Material supplied:

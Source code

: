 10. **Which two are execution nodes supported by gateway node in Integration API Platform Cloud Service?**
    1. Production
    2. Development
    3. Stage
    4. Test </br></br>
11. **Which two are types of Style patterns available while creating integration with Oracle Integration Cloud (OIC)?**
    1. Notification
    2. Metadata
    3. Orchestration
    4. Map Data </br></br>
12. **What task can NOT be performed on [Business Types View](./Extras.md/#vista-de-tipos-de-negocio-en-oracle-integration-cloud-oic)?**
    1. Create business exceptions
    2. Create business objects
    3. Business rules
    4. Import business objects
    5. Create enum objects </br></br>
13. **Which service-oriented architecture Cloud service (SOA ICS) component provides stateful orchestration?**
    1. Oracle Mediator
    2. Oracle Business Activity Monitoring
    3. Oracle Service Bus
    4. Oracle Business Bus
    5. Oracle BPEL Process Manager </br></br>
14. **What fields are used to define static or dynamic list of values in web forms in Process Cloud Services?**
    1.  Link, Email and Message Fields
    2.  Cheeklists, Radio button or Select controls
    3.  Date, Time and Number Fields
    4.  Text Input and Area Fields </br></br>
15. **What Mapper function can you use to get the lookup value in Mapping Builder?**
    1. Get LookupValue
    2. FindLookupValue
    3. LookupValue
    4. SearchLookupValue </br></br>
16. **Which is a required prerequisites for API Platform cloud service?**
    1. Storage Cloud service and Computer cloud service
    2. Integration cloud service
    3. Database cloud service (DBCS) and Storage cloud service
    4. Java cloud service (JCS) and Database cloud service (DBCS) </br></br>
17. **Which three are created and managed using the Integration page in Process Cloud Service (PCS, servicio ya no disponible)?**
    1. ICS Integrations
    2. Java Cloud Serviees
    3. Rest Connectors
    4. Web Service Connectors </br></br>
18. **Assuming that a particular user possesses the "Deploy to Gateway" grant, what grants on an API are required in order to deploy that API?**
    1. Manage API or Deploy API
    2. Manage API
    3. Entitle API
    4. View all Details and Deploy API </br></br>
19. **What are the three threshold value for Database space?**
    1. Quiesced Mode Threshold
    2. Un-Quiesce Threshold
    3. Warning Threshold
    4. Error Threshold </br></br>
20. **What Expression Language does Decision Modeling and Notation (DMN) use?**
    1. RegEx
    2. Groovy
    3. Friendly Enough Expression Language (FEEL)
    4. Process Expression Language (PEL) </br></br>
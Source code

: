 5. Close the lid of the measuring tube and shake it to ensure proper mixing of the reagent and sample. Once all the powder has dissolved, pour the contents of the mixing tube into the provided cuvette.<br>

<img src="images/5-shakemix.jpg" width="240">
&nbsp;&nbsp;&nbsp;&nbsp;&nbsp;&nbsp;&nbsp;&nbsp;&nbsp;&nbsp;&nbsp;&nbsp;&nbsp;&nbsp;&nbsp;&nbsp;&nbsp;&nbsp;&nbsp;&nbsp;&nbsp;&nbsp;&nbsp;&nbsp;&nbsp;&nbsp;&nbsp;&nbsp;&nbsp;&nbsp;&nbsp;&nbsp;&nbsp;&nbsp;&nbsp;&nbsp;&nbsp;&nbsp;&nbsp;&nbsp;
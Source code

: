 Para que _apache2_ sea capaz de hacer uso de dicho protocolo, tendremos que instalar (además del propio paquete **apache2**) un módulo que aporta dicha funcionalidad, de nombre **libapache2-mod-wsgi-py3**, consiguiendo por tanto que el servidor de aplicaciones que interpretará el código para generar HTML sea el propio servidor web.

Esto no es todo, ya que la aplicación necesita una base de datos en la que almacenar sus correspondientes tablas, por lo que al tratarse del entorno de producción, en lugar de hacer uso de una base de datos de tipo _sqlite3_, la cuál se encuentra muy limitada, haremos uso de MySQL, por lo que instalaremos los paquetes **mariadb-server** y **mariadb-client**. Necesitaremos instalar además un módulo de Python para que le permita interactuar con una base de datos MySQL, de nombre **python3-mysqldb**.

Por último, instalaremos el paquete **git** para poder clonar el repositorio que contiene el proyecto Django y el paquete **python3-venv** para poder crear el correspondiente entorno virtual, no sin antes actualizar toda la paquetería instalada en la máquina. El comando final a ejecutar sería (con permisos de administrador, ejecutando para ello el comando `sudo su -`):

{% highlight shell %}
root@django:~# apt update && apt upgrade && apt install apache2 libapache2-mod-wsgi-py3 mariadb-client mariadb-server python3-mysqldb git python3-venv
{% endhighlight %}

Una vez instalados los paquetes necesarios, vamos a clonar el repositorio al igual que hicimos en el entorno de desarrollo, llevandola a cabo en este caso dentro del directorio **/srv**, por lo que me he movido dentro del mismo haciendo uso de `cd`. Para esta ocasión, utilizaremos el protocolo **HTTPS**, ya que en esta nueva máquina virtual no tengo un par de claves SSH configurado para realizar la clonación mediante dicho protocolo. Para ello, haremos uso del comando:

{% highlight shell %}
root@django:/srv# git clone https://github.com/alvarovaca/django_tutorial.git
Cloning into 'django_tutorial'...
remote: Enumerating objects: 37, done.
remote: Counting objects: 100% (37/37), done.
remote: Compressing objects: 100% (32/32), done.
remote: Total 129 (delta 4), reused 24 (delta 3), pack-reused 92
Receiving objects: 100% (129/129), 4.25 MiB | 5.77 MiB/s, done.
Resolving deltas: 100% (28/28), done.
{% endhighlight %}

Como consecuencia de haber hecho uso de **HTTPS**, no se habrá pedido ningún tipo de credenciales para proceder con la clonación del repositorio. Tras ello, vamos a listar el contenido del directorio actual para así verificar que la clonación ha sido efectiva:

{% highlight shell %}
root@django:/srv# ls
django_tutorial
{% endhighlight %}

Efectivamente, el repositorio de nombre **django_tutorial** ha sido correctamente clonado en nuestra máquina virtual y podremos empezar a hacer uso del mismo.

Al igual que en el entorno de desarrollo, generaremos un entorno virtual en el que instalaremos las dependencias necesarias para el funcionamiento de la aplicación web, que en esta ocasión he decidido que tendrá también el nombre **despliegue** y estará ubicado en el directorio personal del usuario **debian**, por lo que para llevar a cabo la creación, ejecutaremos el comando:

Prompt: The number of lines containing "clonar" is all that is wanted; tally them in the data.

Response to the task: 2